Rocky Mountain Star Stare 2002

- was a gas as usual.

The transparency was excellent and the night time temperatures very mild.
The daytimes were dominated by hot, dry wind and sun.

The area was eerily dry this year. This is normally the greenest time of year up there, but there was no green grass. There were no flowers. There was obviously no rain this spring. The hummingbirds were hungry! They were continually flying inside my hooch and trying to eat the tail lights of my truck - buzzing around like giant flies. Poor little buggers. I wish I had a feeder with me.

Thursday night we had T-shirt weather until about 10:30 p.m.

Friday night was a little cooler but still no parka was needed and I even had to take my jacket off for awhile to cool down before a chilly breeze came along about 12:30 a.m..
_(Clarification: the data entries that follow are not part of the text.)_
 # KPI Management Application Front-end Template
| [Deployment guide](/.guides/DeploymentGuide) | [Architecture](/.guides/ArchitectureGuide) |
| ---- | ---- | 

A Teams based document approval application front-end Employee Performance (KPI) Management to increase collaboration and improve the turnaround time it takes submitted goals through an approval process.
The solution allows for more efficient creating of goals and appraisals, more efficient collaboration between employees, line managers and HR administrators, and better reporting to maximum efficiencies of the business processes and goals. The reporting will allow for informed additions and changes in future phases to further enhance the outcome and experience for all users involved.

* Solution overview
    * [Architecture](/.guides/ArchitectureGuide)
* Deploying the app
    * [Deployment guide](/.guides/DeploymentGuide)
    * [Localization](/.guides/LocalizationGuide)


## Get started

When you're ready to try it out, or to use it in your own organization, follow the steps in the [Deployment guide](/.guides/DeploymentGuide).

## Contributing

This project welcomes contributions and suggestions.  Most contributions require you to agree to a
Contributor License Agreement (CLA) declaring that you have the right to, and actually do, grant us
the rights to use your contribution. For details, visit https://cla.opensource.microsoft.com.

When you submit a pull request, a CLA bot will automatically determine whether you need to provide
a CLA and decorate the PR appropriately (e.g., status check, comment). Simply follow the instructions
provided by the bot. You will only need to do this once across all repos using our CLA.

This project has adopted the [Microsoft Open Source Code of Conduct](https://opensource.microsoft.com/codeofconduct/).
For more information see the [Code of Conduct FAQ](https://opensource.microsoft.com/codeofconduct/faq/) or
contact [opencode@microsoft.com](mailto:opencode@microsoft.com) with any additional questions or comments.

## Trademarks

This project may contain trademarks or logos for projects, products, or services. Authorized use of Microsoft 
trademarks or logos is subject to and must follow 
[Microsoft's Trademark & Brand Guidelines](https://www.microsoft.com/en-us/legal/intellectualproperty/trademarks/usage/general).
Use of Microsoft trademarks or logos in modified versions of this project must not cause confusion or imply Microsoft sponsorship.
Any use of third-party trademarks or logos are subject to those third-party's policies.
Saturday featured kid's activities and workshops and talks for adults. Pictured below is a solar filter making workshop.

Scattered around the field were several interesting projects to see. One of these projects was a set of four dome tents fitted with plastic objects on the walls to represent stars and constellations for teaching astronomy to the blind. Each tent represented each of the four seasons. The large sundial was another interesting item.

The ATM Walkabout featured several interesting projects displayed by the attending amateur telescope makers. Pictured below are a couple of my unofficial picks for unofficial awards.
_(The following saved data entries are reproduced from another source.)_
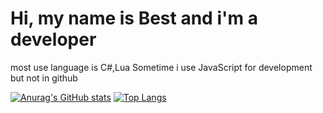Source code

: # Hi, my name is Best and i'm a developer 
most use language is C#,Lua
Sometime i use JavaScript for development but not in github

<!---
PhubestSrikooon/PhubestSrikooon is a ✨ special ✨ repository because its `README.md` (this file) appears on your GitHub profile.
You can click the Preview link to take a look at your changes.
--->

[![Anurag's GitHub stats](https://github-readme-stats.vercel.app/api?username=PhubestSrikooon)](https://github.com/anuraghazra/github-readme-stats)
[![Top Langs](https://github-readme-stats.vercel.app/api/top-langs/?username=PhubestSrikooon)](https://github.com/anuraghazra/github-readme-stats)

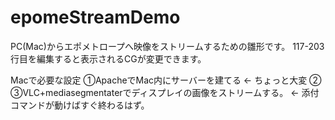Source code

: # epomeStreamDemo
PC(Mac)からエポメトロープへ映像をストリームするための雛形です。
117-203行目を編集すると表示されるCGが変更できます。

Macで必要な設定
①ApacheでMac内にサーバーを建てる ← ちょっと大変
②
③VLC+mediasegmentaterでディスプレイの画像をストリームする。 ← 添付コマンドが動けばすぐ終わるはず。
The HotRod Award goes to this pretty red 6 inch F/8 refractor that was made by one of the Denver Astronomical Society's folks. Pictured next to it is a 6 inch reflector that featured some very nice woodwork.
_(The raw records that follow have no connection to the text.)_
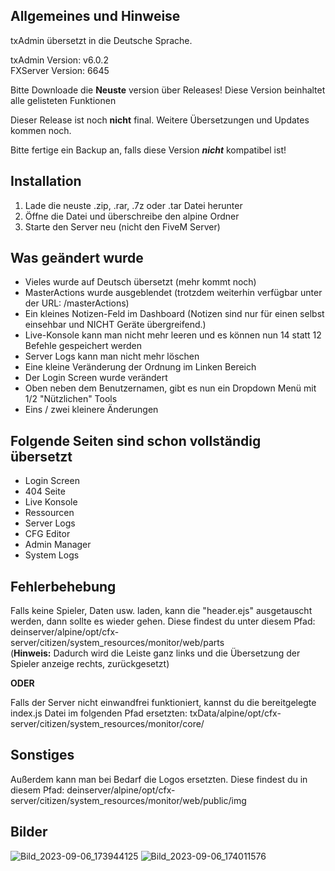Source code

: ## Allgemeines und Hinweise
txAdmin übersetzt in die Deutsche Sprache.

txAdmin Version: v6.0.2   
FXServer Version: 6645

Bitte Downloade die **Neuste** version über Releases!
Diese Version beinhaltet alle gelisteten Funktionen

Dieser Release ist noch **nicht** final. Weitere Übersetzungen und Updates kommen noch.

Bitte fertige ein Backup an, falls diese Version **_nicht_** kompatibel ist!

## Installation
1. Lade die neuste .zip, .rar, .7z oder .tar Datei herunter
2. Öffne die Datei und überschreibe den alpine Ordner
3. Starte den Server neu (nicht den FiveM Server)


## Was geändert wurde
- Vieles wurde auf Deutsch übersetzt (mehr kommt noch)
- MasterActions wurde ausgeblendet (trotzdem weiterhin verfügbar unter der URL: /masterActions)
- Ein kleines Notizen-Feld im Dashboard (Notizen sind nur für einen selbst einsehbar und NICHT Geräte übergreifend.)
- Live-Konsole kann man nicht mehr leeren und es können nun 14 statt 12 Befehle gespeichert werden
- Server Logs kann man nicht mehr löschen
- Eine kleine Veränderung der Ordnung im Linken Bereich
- Der Login Screen wurde verändert
- Oben neben dem Benutzernamen, gibt es nun ein Dropdown Menü mit 1/2 "Nützlichen" Tools
- Eins / zwei kleinere Änderungen


## Folgende Seiten sind schon vollständig übersetzt
- Login Screen
- 404 Seite
- Live Konsole
- Ressourcen
- Server Logs
- CFG Editor
- Admin Manager
- System Logs

## Fehlerbehebung
Falls keine Spieler, Daten usw. laden, kann die "header.ejs" ausgetauscht werden, dann sollte es wieder gehen.
Diese findest du unter diesem Pfad: deinserver/alpine/opt/cfx-server/citizen/system_resources/monitor/web/parts   
(**Hinweis:** Dadurch wird die Leiste ganz links und die Übersetzung der Spieler anzeige rechts, zurückgesetzt)

**ODER**

Falls der Server nicht einwandfrei funktioniert, kannst du die bereitgelegte index.js Datei im folgenden Pfad ersetzten:
txData/alpine/opt/cfx-server/citizen/system_resources/monitor/core/


## Sonstiges
Außerdem kann man bei Bedarf die Logos ersetzten. 
Diese findest du in diesem Pfad: deinserver/alpine/opt/cfx-server/citizen/system_resources/monitor/web/public/img


## Bilder
![Bild_2023-09-06_173944125](https://github.com/Manu06DE/txAdmin-German/assets/109236239/5e96b69d-24cc-4895-a58a-b9a3080f8e9c)
![Bild_2023-09-06_174011576](https://github.com/Manu06DE/txAdmin-German/assets/109236239/c0fa31d5-abab-41c1-85bf-e84490266c6f)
The Blood, Sweat, and Tears Award has to go to this very nice 18 inch reflector built by a guy with the true spirit of the ATM'er. The mirror was gound by hand! No small task. His wife obviously deserves an award for patience and understanding too!

The Built on the Fly Award goes to this 4.25 inch f/4 reflector completely made from Leggos snap-together building blocks and features a focuser made from Leggos wheels and sports a genuine Telrad finder. Yes, the scope really works - I looked through it.

A change of Plans

After the hot, dry walkabout, I had just settled into the shade with my shoes off and a cold drink when I noticed billows of smoke that appeared to be just over the little rise next to my hooch. The whole area was a tenderbox this year and to see a nearby fire was not unexpected. I immediately ran to the top of the rise and was pleasantly surprised to see that the burning area was about 4 miles away. Because of the thickness of the smoke and speed of motion, it had appeared much closer.

Needless to say, Saturday night's star party was canceled due to the forest fire and a very stiff hot wind - a dangerous combination. I was just glad it wasn't closer and that the wind kept it moving perpendicular to its direction from us. The doorprize giveaway was punctuated by slurry bombers flying directly over us which elicited cheers from the crowd.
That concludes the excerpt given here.